I don’t what to reopen the discussion on which CAD program is the best.
Does anyone use the Floorplan/TurboCad combo to design additions and produce working drawings? I’m considering purchasing the lastest versions of both to design an addition to my home. If the programs work well together seems like a lot of bang for the buck.
I tried their users forum and found it to be too technical or specific.
Replies
Could be this was a bad time and day to post this, eh?
I've got both but to be honest, I've never openned the floorplan program. I've heard folks who are impressed with it though.
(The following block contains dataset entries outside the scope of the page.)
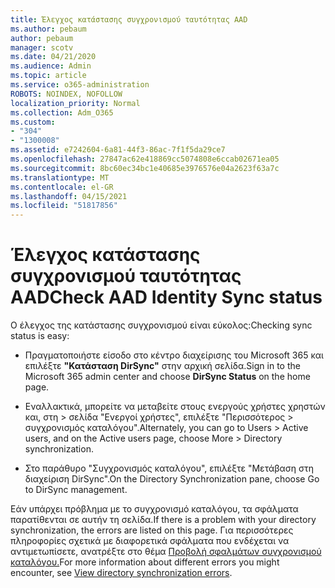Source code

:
 ```yaml
---
title: Έλεγχος κατάστασης συγχρονισμού ταυτότητας AAD
ms.author: pebaum
author: pebaum
manager: scotv
ms.date: 04/21/2020
ms.audience: Admin
ms.topic: article
ms.service: o365-administration
ROBOTS: NOINDEX, NOFOLLOW
localization_priority: Normal
ms.collection: Adm_O365
ms.custom:
- "304"
- "1300008"
ms.assetid: e7242604-6a81-44f3-86ac-7f1f5da29ce7
ms.openlocfilehash: 27847ac62e418869cc5074808e6ccab02671ea05
ms.sourcegitcommit: 8bc60ec34bc1e40685e3976576e04a2623f63a7c
ms.translationtype: MT
ms.contentlocale: el-GR
ms.lasthandoff: 04/15/2021
ms.locfileid: "51817856"
---
```

# <a name="check-aad-identity-sync-status"></a><span data-ttu-id="669d9-102">Έλεγχος κατάστασης συγχρονισμού ταυτότητας AAD</span><span class="sxs-lookup"><span data-stu-id="669d9-102">Check AAD Identity Sync status</span></span>

<span data-ttu-id="669d9-103">Ο έλεγχος της κατάστασης συγχρονισμού είναι εύκολος:</span><span class="sxs-lookup"><span data-stu-id="669d9-103">Checking sync status is easy:</span></span>
  
- <span data-ttu-id="669d9-104">Πραγματοποιήστε είσοδο στο κέντρο διαχείρισης του Microsoft 365 και επιλέξτε **"Κατάσταση DirSync"** στην αρχική σελίδα.</span><span class="sxs-lookup"><span data-stu-id="669d9-104">Sign in to the Microsoft 365 admin center and choose **DirSync Status** on the home page.</span></span>

- <span data-ttu-id="669d9-105">Εναλλακτικά, μπορείτε να μεταβείτε στους ενεργούς χρήστες χρηστών και, στη \> σελίδα "Ενεργοί χρήστες", επιλέξτε "Περισσότερος \> συγχρονισμός καταλόγου".</span><span class="sxs-lookup"><span data-stu-id="669d9-105">Alternately, you can go to Users \> Active users, and on the Active users page, choose More \> Directory synchronization.</span></span>

- <span data-ttu-id="669d9-106">Στο παράθυρο "Συγχρονισμός καταλόγου", επιλέξτε "Μετάβαση στη διαχείριση DirSync".</span><span class="sxs-lookup"><span data-stu-id="669d9-106">On the Directory Synchronization pane, choose Go to DirSync management.</span></span>

<span data-ttu-id="669d9-107">Εάν υπάρχει πρόβλημα με το συγχρονισμό καταλόγου, τα σφάλματα παρατίθενται σε αυτήν τη σελίδα.</span><span class="sxs-lookup"><span data-stu-id="669d9-107">If there is a problem with your directory synchronization, the errors are listed on this page.</span></span> <span data-ttu-id="669d9-108">Για περισσότερες πληροφορίες σχετικά με διαφορετικά σφάλματα που ενδέχεται να αντιμετωπίσετε, ανατρέξτε στο θέμα [Προβολή σφαλμάτων συγχρονισμού καταλόγου.](https://docs.microsoft.com//office365/enterprise/identify-directory-synchronization-errors)</span><span class="sxs-lookup"><span data-stu-id="669d9-108">For more information about different errors you might encounter, see [View directory synchronization errors](https://docs.microsoft.com//office365/enterprise/identify-directory-synchronization-errors).</span></span>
It's supposed to be fairly easy but I can't say myself.
I'd guess it depends how technically astute you are and how much time you want to put in and how much detail drawings you want. some folks want a program to read their minds and perform like a DeLorean right out of the box while others look at learning new programs as a hobby and enjoy playing with them.
bump
Excellence is its own reward!
"The first rule is to keep an untroubled spirit.
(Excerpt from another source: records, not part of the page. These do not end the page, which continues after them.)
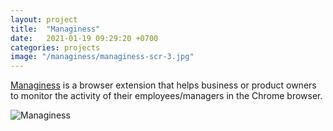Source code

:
 ```yaml
---
layout: project
title:  "Managiness"
date:   2021-01-19 09:29:20 +0700
categories: projects
image: "/managiness/managiness-scr-3.jpg"
---
```

[Managiness][managiness-url] is a browser extension that helps business or product owners to monitor the activity of their employees/managers in the Chrome browser.

<img src="/managiness/managiness-scr-3.jpg" alt="Managiness">


[managiness-url]: https://managiness.carrd.co/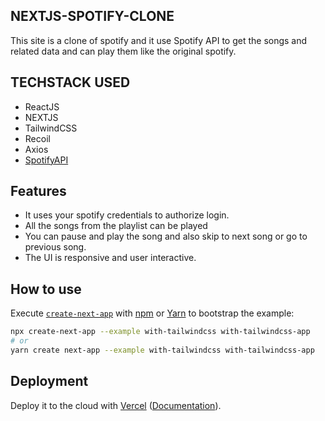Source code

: 
## NEXTJS-SPOTIFY-CLONE
    
This site is a clone of spotify and it use Spotify API to get the songs and related data and can play them like the original spotify.



## TECHSTACK USED

- ReactJS
- NEXTJS
- TailwindCSS
- Recoil
- Axios
- [SpotifyAPI](https://developer.spotify.com/documentation/web-api/)




## Features

- It uses your spotify credentials to authorize login.
- All the songs from the playlist can be played
- You can pause and play the song and also skip to next song or go to previous song.
- The UI is responsive and user interactive.


## How to use

Execute [`create-next-app`](https://github.com/vercel/next.js/tree/canary/packages/create-next-app) with [npm](https://docs.npmjs.com/cli/init) or [Yarn](https://yarnpkg.com/lang/en/docs/cli/create/) to bootstrap the example:

```bash
npx create-next-app --example with-tailwindcss with-tailwindcss-app
# or
yarn create next-app --example with-tailwindcss with-tailwindcss-app
```


## Deployment
Deploy it to the cloud with [Vercel](https://vercel.com/new?utm_source=github&utm_medium=readme&utm_campaign=next-example) ([Documentation](https://nextjs.org/docs/deployment)).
The second is to look things in the face and know them for what they are."
--Marcus Aurelius
I have it too....only fooled around a little though, don't really know what I'm doing. It seems to be able to put a roof on any crazy thing you do, but I never got far enough to see what kind of useful info you can get out of that. Backburner stuff for me, as I don't build that stuff.cabinetmaker/college instructor. Cape Breton, N.SWAY too conservative to be merely right wing
Piffin,
I got a response on the FloorPlan Forum that indicated the software is a clone of SoftPlan Lite. Not sure if it's true or not. Their technical support is poor. To receive tech support via email you have to pay a $5 fee. This is making me reconsider. I wish I could justify spending the money on SoftPlan Lite as it seems very powerful and easy to use.
Thanks for your imput.
In that case, consider the ease of using SP, the free tech support for a bug free program, the resale value, the lack of frustration.....
Buy SP lite, put it on a credit card, do what you want with it for a year while paying small amounts on it.
Then sell it again. Price then will depend on what version is out at that time (how outdated yours has become) You may get 2/3 of the price and end up only spending 250 overall for the pleasure of using it.
Or buy it and work your butt off to do the work in thirty days and return it for full refund.
I only make that latter suggestion in jest, knowing that once you own and use it, you'll be hooked, even to designing all the dofghouses for every kid on the block....
Excellence is its own reward!
"The first rule is to keep an untroubled spirit.
The second is to look things in the face and know them for what they are."